Throughout this entire unit, the focus has been on solving quadratic equations. This topic introduces many different forms that a quadratic equation has. Once it has been written into standard form, any method discussed can help find solutions. Since there will be application problems, make sure to check if a solution makes sense.
Solve \(\large{\frac{2}{x}+\frac{1}{x-2}=\frac{5}{3}}\).
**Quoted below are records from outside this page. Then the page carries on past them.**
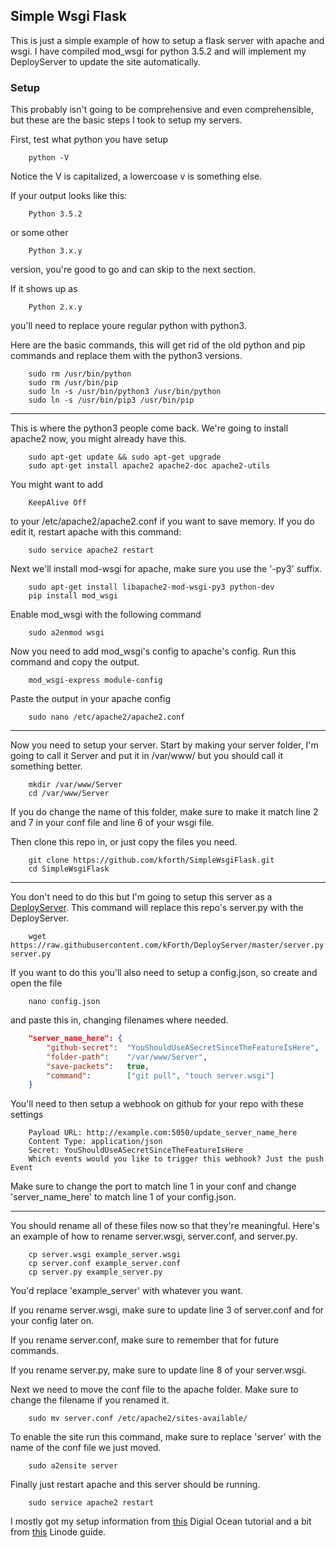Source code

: ## Simple Wsgi Flask

This is just a simple example of how to setup a flask server with apache and wsgi. I have compiled mod_wsgi for python 3.5.2 and will implement my DeployServer to update the site automatically.

### Setup

This probably isn't going to be comprehensive and even comprehensible, but these are the basic steps I took to setup my servers.

First, test what python you have setup
```
	python -V
```
Notice the V is capitalized, a lowercoase v is something else.

If your output looks like this:
```
	Python 3.5.2
```
or some other 
```
	Python 3.x.y
``` 
version, you're good to go and can skip to the next section.

If it shows up as 
```
	Python 2.x.y
```
you'll need to replace youre regular python with python3.

Here are the basic commands, this will get rid of the old python and pip commands and replace them with the python3 versions.
```
	sudo rm /usr/bin/python
	sudo rm /usr/bin/pip
	sudo ln -s /usr/bin/python3 /usr/bin/python
	sudo ln -s /usr/bin/pip3 /usr/bin/pip
```


---

This is where the python3 people come back.
We're going to install apache2 now, you might already have this.
```
	sudo apt-get update && sudo apt-get upgrade
	sudo apt-get install apache2 apache2-doc apache2-utils
```
You might want to add 
```
	KeepAlive Off
```
to your /etc/apache2/apache2.conf if you want to save memory. If you do edit it, restart apache with this command:
```
	sudo service apache2 restart
```

Next we'll install mod-wsgi for apache, make sure you use the '-py3' suffix.
```
	sudo apt-get install libapache2-mod-wsgi-py3 python-dev
	pip install mod_wsgi
```
Enable mod_wsgi with the following command
```
	sudo a2enmod wsgi
```

Now you need to add mod_wsgi's config to apache's config. Run this command and copy the output.
```
	mod_wsgi-express module-config
```

Paste the output in your apache config
```
	sudo nano /etc/apache2/apache2.conf
```

---

Now you need to setup your server. Start by making your server folder, I'm going to call it Server and put it in /var/www/ but you should call it something better.
```
	mkdir /var/www/Server
	cd /var/www/Server
```

If you do change the name of this folder, make sure to make it match line 2 and 7 in your conf file and line 6 of your wsgi file.

Then clone this repo in, or just copy the files you need.
```
	git clone https://github.com/kforth/SimpleWsgiFlask.git
	cd SimpleWsgiFlask
```

---

You don't need to do this but I'm going to setup this server as a [DeployServer](https://github.com/kforth/DeployServer). This command will replace this repo's server.py with the DeployServer.
```
	wget https://raw.githubusercontent.com/kForth/DeployServer/master/server.py server.py
```

If you want to do this you'll also need to setup a config.json, so create and open the file
```	
	nano config.json
```

and paste this in, changing filenames where needed.
```json
	"server_name_here": {
	    "github-secret":  "YouShouldUseASecretSinceTheFeatureIsHere",
	    "folder-path":    "/var/www/Server",
	    "save-packets":   true,
	    "command":        ["git pull", "touch server.wsgi"]
  	}
```

You'll need to then setup a webhook on github for your repo with these settings
```
	Payload URL: http://example.com:5050/update_server_name_here
	Content Type: application/json
	Secret: YouShouldUseASecretSinceTheFeatureIsHere
	Which events would you like to trigger this webhook? Just the push Event
```
Make sure to change the port to match line 1 in your conf and change 'server_name_here' to match line 1 of your config.json.

---

You should rename all of these files now so that they're meaningful. Here's an example of how to rename server.wsgi, server.conf, and server.py.
```
	cp server.wsgi example_server.wsgi
	cp server.conf example_server.conf
	cp server.py example_server.py
```
You'd replace 'example_server' with whatever you want.

If you rename server.wsgi, make sure to update line 3 of server.conf and for your config later on.

If you rename server.conf, make sure to remember that for future commands.

If you rename server.py, make sure to update line 8 of your server.wsgi.

Next we need to move the conf file to the apache folder. Make sure to change the filename if you renamed it.
```
	sudo mv server.conf /etc/apache2/sites-available/
```

To enable the site run this command, make sure to replace 'server' with the name of the conf file we just moved.
```
	sudo a2ensite server
```

Finally just restart apache and this server should be running.
```
	sudo service apache2 restart
```


I mostly got my setup information from [this](https://www.digitalocean.com/community/tutorials/how-to-deploy-a-flask-application-on-an-ubuntu-vps) Digial Ocean tutorial and a bit from [this](https://www.linode.com/docs/web-servers/apache/apache-web-server-on-ubuntu-14-04) Linode guide.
If you think this equation looks familiar, it is. This is from the Rational Things unit, and some problems there created quadratic equations, but those we solved by factoring. The difference this time is that the quadratic equation created may not be factorable and will need to be solved using one of the other methods: Complete the Square, Method of Square Roots or the Quadratic Formula.
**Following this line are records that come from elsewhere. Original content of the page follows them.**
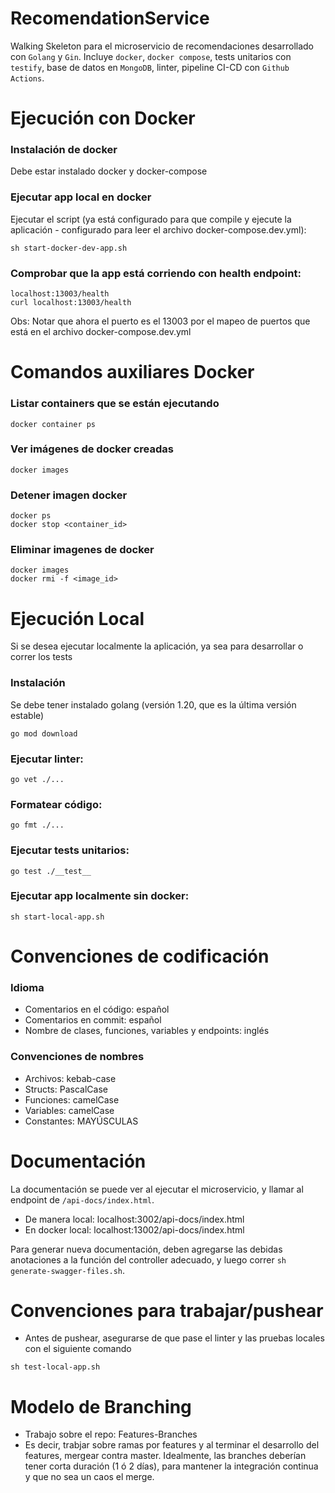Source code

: # RecomendationService
Walking Skeleton para el microservicio de recomendaciones desarrollado con `Golang` y `Gin`.
Incluye `docker`, `docker compose`, tests unitarios con `testify`, base de datos en `MongoDB`, linter, pipeline CI-CD con `Github Actions`. 


# Ejecución con Docker

### Instalación de docker
Debe estar instalado docker y docker-compose

### Ejecutar app local en docker
Ejecutar el script (ya está configurado para que compile y ejecute la aplicación - configurado para leer el archivo docker-compose.dev.yml):
```
sh start-docker-dev-app.sh
```

### Comprobar que la app está corriendo con health endpoint:
```
localhost:13003/health
curl localhost:13003/health
```
Obs: Notar que ahora el puerto es el 13003 por el mapeo de puertos que está en el archivo docker-compose.dev.yml


# Comandos auxiliares Docker

### Listar containers que se están ejecutando
```
docker container ps
```

### Ver imágenes de docker creadas
```
docker images
```

### Detener imagen docker
```
docker ps
docker stop <container_id>
```

### Eliminar imagenes de docker
```
docker images
docker rmi -f <image_id>
```

# Ejecución Local

Si se desea ejecutar localmente la aplicación, ya sea para desarrollar o correr los tests


### Instalación
Se debe tener instalado golang (versión 1.20, que es la última versión estable)
```
go mod download
```

### Ejecutar linter:
```
go vet ./...
```

### Formatear código:
```
go fmt ./...
```

### Ejecutar tests unitarios:
```
go test ./__test__
```

### Ejecutar app localmente sin docker:
```
sh start-local-app.sh
```


# Convenciones de codificación

### Idioma
- Comentarios en el código: español
- Comentarios en commit: español
- Nombre de clases, funciones, variables y endpoints: inglés

### Convenciones de nombres
- Archivos: kebab-case
- Structs: PascalCase
- Funciones: camelCase
- Variables: camelCase
- Constantes: MAYÚSCULAS

# Documentación

La documentación se puede ver al ejecutar el microservicio, y llamar al endpoint de `/api-docs/index.html`.
 - De manera local: localhost:3002/api-docs/index.html
 - En docker local: localhost:13002/api-docs/index.html

Para generar nueva documentación, deben agregarse las debidas anotaciones a la función del controller adecuado, y luego correr `sh generate-swagger-files.sh`.

# Convenciones para trabajar/pushear

- Antes de pushear, asegurarse de que pase el linter y las pruebas locales con el siguiente comando
```
sh test-local-app.sh
```

# Modelo de Branching
- Trabajo sobre el repo: Features-Branches
- Es decir, trabjar sobre ramas por features y al terminar el desarrollo del features, mergear contra master. Idealmente, las branches deberían tener corta duración (1 ó 2 días), para mantener la integración continua y que no sea un caos el merge.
Common Denominator: \(3x(x-2)\) \(\begin{array}{l} \implies\large{\frac{2}{x}}\normalsize{\cdot\color{red}{3x(x-2)}+}\large{\frac{1}{x-2}}\normalsize{\cdot\color{red}{3x(x-2)}=}\large{\frac{5}{3}}\normalsize{\cdot\color{red}{3x(x-2)}} \\ \implies2\cdot3(x-2)+1\cdot3x=5\cdot x(x-2) \\ \implies6x-12+3x=5x^2-10x \\ \implies0=5x^2-19x+12 \end{array}\) |
Quadratic Formula: \(x=\large{\frac{-(-19)}{2\cdot5}}\normalsize{\pm}\large{\frac{\sqrt{(-19)^2-4(5)(12)}}{2\cdot5}}\) \(\begin{array}{l} \implies x=\large{\frac{19}{10}}\normalsize{\pm}\large{\frac{\sqrt{361-240}}{10}} \\ \implies x=\large{\frac{19}{10}}\normalsize{\pm}\large{\frac{\sqrt{121}}{10}} \\ \implies x=\large{\frac{19}{10}}\normalsize{\pm}\large{\frac{11}{10}} \\ \implies x=\large{\frac{19}{10}}\normalsize{+}\large{\frac{11}{10}} \normalsize{\implies x=}\large{\frac{19+11}{10}}\normalsize{\implies x=}\large{\frac{30}{10}}\normalsize{\implies x=3\;\color{green}{\checkmark}} \\ \implies x=\large{\frac{19}{10}}\normalsize{-}\large{\frac{11}{10}} \normalsize{\implies x=}\large{\frac{19-11}{10}}\normalsize{\implies x=}\large{\frac{8}{10}}\normalsize{\implies x=}\large{\frac{4}{5}}\normalsize{\;\color{green}{\checkmark}} \end{array}\) |
In 4 hours, Kerrie can go 15 miles upriver and come back. If the speed of the current in the river is 5 mph, then find the speed of the boat in still water.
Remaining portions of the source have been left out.